Of course, this means that anyone watching The Meg should take the final product at face value. It’s a satisfactory B-movie filled with stock characters played by competent actors in a plot that makes just enough sense on paper. In other words, it leans more towards Deep Blue Sea than Sharknado on the “shark movie” rating scale. But, like nearly every shark movie that isn’t Jaws or The Shallows, The Meg seems content with just being passable in execution. Don’t expect any insane twists or Oscar-worthy performances from this one.
I wasn’t kidding about this film’s plot being interchangeable with one of the SyFy titles. Jason Statham plays Jonas Taylor, a rescue diver pulled out of his drunken retirement by former colleague James “Mac” Mackreides (Cliff Curtis). Mac, an employee at the underwater research facility Mana One run by Dr. Zhang (Winston Chao), needs Taylor to rescue a trio of oceanographers stuck at an uncharted level of the ocean. And one of them conveniently happens to be Taylor’s ex-wife Lori (Jessica McNamee).

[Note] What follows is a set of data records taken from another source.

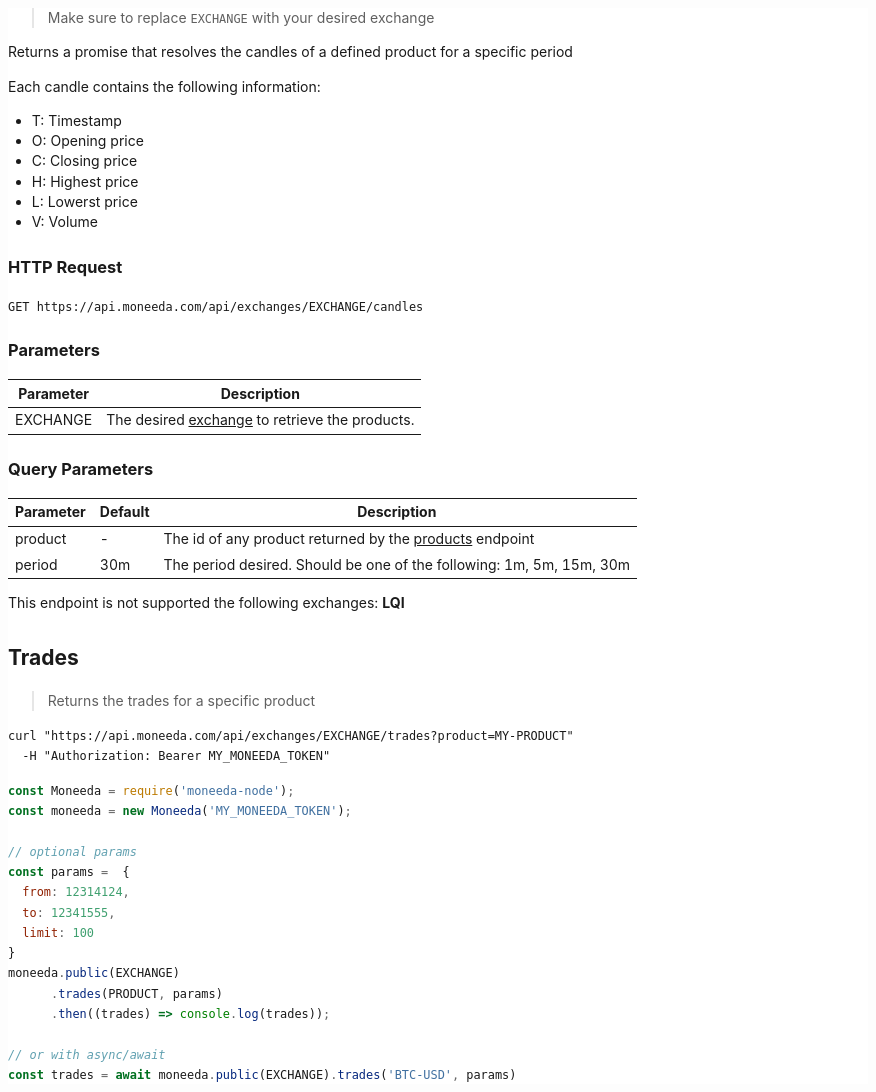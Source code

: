 > Make sure to replace `EXCHANGE` with your desired exchange

Returns a promise that resolves the candles of a defined product for a specific period

Each candle contains the following information:

- T: Timestamp
- O: Opening price
- C: Closing price
- H: Highest price
- L: Lowerst price
- V: Volume


### HTTP Request

`GET https://api.moneeda.com/api/exchanges/EXCHANGE/candles`

### Parameters

Parameter | Description
--------- | -----------
EXCHANGE | The desired [exchange](#exchanges) to retrieve the products.

### Query Parameters

Parameter | Default | Description
--------- |-------- | -----------
product | - |The id of any product returned by the [products](#products) endpoint
period | 30m | The period desired. Should be one of the following: 1m, 5m, 15m, 30m

<aside class="notice">
This endpoint is not supported the following exchanges:
<strong>LQI</strong>
</aside>


## Trades

> Returns the trades for a specific product

```shell
curl "https://api.moneeda.com/api/exchanges/EXCHANGE/trades?product=MY-PRODUCT"
  -H "Authorization: Bearer MY_MONEEDA_TOKEN"
```

```javascript
const Moneeda = require('moneeda-node');
const moneeda = new Moneeda('MY_MONEEDA_TOKEN');

// optional params
const params =  {
  from: 12314124,
  to: 12341555,
  limit: 100
}
moneeda.public(EXCHANGE)
      .trades(PRODUCT, params)
      .then((trades) => console.log(trades));

// or with async/await
const trades = await moneeda.public(EXCHANGE).trades('BTC-USD', params)

```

Also convenient is Lori’s final transmission, which details an enormous creature similar to one Taylor claims to have witnessed in a rescue mission gone wrong. One might expect that plot line to take up half the movie, but Taylor pulls off this rescue within the first act alone. In a moment of déjà vu, however, one crew member sacrifices himself to draw the attention of this mysterious creature: a very non-extinct Megalodon. There’s a supposed scientific rational for this reveal involving an ice wall, but it’s non-important in the grand scheme of things. Bottom line: the creature escapes its deep-sea confines, so Statham and the scientists must kill it.
The presentation of the actual shark was honestly better than I expected. The VFX department made no attempt to hide the Megalodon’s CGI design but surprisingly refrained from endowing it with absurdly stupid abilities. Instead, the film opts to emphasize the shark’s scale using birds-eye wide shots or close ups that dwarf other figures by comparison. This helped make the shark actually feel threatening in certain scenes, rather than a laughable parody of the ‘invincible predator’ trope.
A similar argument can be made for the supporting cast, all of whom play straightforward genre archetypes. This includes Robert Taylor as a scientist who partially holds a grudge against Taylor, Ruby Rose as the “cool” tech designer and Li Bingbing as Dr. Zhang’s oceanographer daughter/Statham’s sort-of love interest Suyin. There’s no Independence Day moment where the actors elevate their characters beyond basic clichés, but they at least do the next best thing and feel likable. Shuya Sophia Cai is particularly adorable as Suyin’s daughter Meiying and shares a rather sweet relationship with Statham’s character. Even The Office’s Rainn Wilson plays his billionaire investor character as mostly competent simply by not wanting to capture or exploit the Megalodon for financial gain.
As for the epic confrontation between man and shark, The Meg might as well be a more extreme version of Jaws. I say this because so many of these scenes are obvious Jaws homages with a tint of self-awareness. This is most notable during an extended boat sequence where Statham and co. place a tracker the Megalodon and then inject it with poison from a shark cage. There’s even a beach scene where the shark feeds on some unsuspecting vacationers, albeit less subtly compared to Steven Spielberg’s 25-footer. None of it is original, but at least it’s entertaining for non-accidental reasons.
And that’s the thing about The Meg: it’s entertaining but nothing worth gushing over. There’s an absurd premise played completely straight-faced, but with a budget that makes the visuals seem comprehensible. The narrative never veers too far into complete camp, but there’s no scene that stands out as iconic or emotionally compelling. This film recognizes that people want to see Statham fight a giant shark and it delivers on that selling point. It just doesn’t compare to the more impressive fight between him and the Rock in Furious 7.
Verdict: 3 out of 5
On its own, The Meg is an mildly enjoyable popcorn flick with little desire to reinvent the wheel. Compared to the multitude of shark B-movies, however, it’s definitely one of the better ones out there. Granted it’s a low bar, but at least SyFy now has a template for doing a good dumb shark movie. Unfortunately, Ian Ziering barely qualifies as a poor man’s Jason Statham.